Year: Team; Games; Tackles; Interceptions; Fumbles
GP: GS; Cmb; Solo; Ast; Sck; TFL; Int; Yds; TD; Lng; PD; FF; FR; Yds; TD
2010: SEA; 2; 2; 6; 5; 1; 0.0; 0; 0; 0; 0; 0; 1; 0; 0; 0; 0
2013: CAR; 1; 0; 2; 0; 2; 0.0; 0; 0; 0; 0; 0; 0; 0; 0; 0; 0
2014: CAR; 2; 1; 4; 1; 3; 0.0; 0; 0; 0; 0; 0; 0; 0; 0; 0; 0
Career: 5; 3; 12; 6; 6; 0.0; 0; 0; 0; 0; 0; 1; 0; 0; 0; 0

==Personal life==
During his NFL career, he started The Cole Group, LLC in order to help high school athletes pursue college sports.
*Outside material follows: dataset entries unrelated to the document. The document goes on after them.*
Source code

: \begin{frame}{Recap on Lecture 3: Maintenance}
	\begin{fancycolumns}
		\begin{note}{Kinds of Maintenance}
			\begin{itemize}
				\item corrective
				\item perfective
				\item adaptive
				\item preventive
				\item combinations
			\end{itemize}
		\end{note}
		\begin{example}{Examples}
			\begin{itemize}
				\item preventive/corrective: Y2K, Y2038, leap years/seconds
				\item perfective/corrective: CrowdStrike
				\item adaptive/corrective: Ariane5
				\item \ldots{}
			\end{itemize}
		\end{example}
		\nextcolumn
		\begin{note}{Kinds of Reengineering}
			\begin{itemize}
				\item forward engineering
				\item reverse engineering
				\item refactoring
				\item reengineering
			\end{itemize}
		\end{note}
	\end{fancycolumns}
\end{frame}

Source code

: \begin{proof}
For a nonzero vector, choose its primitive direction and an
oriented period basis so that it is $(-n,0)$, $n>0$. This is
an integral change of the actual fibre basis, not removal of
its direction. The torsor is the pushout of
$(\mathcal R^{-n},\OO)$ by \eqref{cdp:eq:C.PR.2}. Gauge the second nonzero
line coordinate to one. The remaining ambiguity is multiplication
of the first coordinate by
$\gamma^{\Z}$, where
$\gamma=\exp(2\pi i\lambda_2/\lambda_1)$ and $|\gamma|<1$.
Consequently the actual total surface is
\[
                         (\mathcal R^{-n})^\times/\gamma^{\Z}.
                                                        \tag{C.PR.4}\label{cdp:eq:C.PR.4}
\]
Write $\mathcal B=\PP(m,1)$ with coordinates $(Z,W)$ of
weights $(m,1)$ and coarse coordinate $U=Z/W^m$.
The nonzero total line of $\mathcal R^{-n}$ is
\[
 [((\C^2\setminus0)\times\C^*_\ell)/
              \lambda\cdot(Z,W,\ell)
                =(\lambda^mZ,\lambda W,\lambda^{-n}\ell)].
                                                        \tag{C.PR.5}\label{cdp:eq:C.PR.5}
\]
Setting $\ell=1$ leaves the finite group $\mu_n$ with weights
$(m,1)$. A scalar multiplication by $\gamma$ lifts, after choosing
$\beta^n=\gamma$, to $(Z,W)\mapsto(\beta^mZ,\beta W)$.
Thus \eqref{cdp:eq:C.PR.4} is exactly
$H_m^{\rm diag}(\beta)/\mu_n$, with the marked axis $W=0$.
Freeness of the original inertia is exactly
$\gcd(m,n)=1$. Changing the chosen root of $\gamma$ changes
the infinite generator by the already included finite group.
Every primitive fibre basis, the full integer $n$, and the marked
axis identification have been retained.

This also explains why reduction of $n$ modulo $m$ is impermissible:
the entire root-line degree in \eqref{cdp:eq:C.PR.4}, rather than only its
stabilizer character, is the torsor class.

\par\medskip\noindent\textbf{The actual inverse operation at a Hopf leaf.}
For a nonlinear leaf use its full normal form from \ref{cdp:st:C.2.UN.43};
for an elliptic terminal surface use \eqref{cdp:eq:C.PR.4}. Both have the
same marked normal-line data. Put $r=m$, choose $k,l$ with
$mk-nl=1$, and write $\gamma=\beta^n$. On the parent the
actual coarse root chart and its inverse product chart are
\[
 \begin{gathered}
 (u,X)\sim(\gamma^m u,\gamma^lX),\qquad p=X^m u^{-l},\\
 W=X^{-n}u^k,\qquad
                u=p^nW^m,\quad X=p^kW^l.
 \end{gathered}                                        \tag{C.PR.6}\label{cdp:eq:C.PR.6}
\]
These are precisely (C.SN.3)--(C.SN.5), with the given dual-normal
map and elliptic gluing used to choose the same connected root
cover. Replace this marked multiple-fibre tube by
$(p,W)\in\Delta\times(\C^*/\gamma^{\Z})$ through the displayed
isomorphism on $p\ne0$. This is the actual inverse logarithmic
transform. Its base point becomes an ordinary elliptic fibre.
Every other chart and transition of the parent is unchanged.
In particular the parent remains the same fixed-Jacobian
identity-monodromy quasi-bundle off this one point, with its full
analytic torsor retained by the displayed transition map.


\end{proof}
The company later branched out to organizing special events for professional athletes, non-profit organizations, and other businesses. Cole has also served as an NFLPA player representative. On October 24, 2008, his football jersey number was retired by South Plantation High School.